▶ **YOUR ASSIGNMENT**:
Below are lines of data; count those that contain "result" and give the total alone.

Source records:
---+---
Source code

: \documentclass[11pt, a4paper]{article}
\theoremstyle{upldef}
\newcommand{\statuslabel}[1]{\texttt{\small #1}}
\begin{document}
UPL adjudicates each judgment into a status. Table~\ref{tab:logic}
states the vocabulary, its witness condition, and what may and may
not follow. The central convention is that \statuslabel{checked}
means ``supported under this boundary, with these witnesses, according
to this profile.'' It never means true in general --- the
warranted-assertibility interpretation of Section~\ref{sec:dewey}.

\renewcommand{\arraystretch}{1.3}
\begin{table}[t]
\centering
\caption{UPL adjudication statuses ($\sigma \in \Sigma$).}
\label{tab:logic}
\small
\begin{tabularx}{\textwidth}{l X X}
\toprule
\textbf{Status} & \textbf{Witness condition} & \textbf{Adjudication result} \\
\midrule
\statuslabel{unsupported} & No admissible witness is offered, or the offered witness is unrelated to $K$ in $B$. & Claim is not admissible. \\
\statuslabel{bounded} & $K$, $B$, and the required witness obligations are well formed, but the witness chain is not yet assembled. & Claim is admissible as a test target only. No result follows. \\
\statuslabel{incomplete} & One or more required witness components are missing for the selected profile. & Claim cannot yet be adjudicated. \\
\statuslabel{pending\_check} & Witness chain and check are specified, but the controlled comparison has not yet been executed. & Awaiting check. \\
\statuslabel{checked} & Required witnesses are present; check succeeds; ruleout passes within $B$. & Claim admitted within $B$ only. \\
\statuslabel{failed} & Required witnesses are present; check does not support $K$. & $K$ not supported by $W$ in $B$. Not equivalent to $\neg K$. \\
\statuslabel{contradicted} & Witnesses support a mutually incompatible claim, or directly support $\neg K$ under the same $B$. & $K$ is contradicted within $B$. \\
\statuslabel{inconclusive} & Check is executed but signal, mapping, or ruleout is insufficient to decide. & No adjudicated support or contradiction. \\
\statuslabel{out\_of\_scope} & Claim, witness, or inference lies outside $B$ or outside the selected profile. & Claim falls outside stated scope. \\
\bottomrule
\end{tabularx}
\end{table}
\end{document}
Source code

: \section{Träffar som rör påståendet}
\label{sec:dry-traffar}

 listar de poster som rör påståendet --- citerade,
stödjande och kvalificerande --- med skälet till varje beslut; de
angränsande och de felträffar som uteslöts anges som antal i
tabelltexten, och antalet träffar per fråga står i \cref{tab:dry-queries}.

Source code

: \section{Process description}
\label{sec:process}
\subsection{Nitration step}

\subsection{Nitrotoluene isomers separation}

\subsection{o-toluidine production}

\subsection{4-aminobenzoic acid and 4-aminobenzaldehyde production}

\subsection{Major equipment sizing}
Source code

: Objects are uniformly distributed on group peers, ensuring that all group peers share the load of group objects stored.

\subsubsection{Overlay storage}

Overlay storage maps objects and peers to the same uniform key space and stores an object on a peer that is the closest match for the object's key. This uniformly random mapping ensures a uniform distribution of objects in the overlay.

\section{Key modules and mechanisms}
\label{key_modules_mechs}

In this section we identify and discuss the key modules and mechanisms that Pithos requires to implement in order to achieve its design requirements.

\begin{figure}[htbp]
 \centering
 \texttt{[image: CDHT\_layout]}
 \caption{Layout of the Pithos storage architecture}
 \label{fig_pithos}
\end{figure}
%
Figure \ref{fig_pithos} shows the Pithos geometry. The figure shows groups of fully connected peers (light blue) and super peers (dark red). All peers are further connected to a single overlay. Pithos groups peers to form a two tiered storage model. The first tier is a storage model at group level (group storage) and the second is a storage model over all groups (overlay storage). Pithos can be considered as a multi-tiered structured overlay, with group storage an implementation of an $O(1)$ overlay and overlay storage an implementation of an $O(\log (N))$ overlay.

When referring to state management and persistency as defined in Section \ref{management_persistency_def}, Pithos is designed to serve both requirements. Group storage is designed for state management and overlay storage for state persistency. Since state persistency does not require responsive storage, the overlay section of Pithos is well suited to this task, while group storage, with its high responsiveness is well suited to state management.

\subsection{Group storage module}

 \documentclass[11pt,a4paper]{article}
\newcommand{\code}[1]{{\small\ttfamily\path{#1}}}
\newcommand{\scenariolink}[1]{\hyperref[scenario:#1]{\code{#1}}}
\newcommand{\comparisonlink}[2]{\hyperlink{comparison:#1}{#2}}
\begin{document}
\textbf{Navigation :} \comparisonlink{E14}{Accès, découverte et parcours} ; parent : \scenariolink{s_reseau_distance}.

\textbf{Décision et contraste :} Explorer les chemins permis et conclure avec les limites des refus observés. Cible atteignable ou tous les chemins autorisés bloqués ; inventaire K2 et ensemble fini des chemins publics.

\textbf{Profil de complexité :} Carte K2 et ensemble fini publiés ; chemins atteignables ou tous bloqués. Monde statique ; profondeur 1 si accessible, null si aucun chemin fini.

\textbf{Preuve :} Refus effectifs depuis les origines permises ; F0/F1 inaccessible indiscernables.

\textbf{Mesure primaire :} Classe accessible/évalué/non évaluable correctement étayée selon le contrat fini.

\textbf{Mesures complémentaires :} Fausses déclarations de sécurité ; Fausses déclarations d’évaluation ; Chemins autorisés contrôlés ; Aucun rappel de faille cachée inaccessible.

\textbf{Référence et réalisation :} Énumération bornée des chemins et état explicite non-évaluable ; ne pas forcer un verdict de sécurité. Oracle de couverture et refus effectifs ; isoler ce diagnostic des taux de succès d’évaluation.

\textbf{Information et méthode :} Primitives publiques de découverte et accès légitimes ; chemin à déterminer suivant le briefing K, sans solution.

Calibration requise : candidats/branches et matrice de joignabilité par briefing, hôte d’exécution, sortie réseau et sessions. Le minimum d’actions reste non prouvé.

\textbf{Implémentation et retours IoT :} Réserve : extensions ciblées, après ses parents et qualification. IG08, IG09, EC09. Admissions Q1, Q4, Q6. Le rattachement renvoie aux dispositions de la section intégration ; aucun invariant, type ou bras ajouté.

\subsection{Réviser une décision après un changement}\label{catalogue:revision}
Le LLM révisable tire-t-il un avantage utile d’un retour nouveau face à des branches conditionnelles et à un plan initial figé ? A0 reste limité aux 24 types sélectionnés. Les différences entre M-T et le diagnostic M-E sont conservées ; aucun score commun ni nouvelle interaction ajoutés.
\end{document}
---+---
▶ **ANSWER BELOW**:
2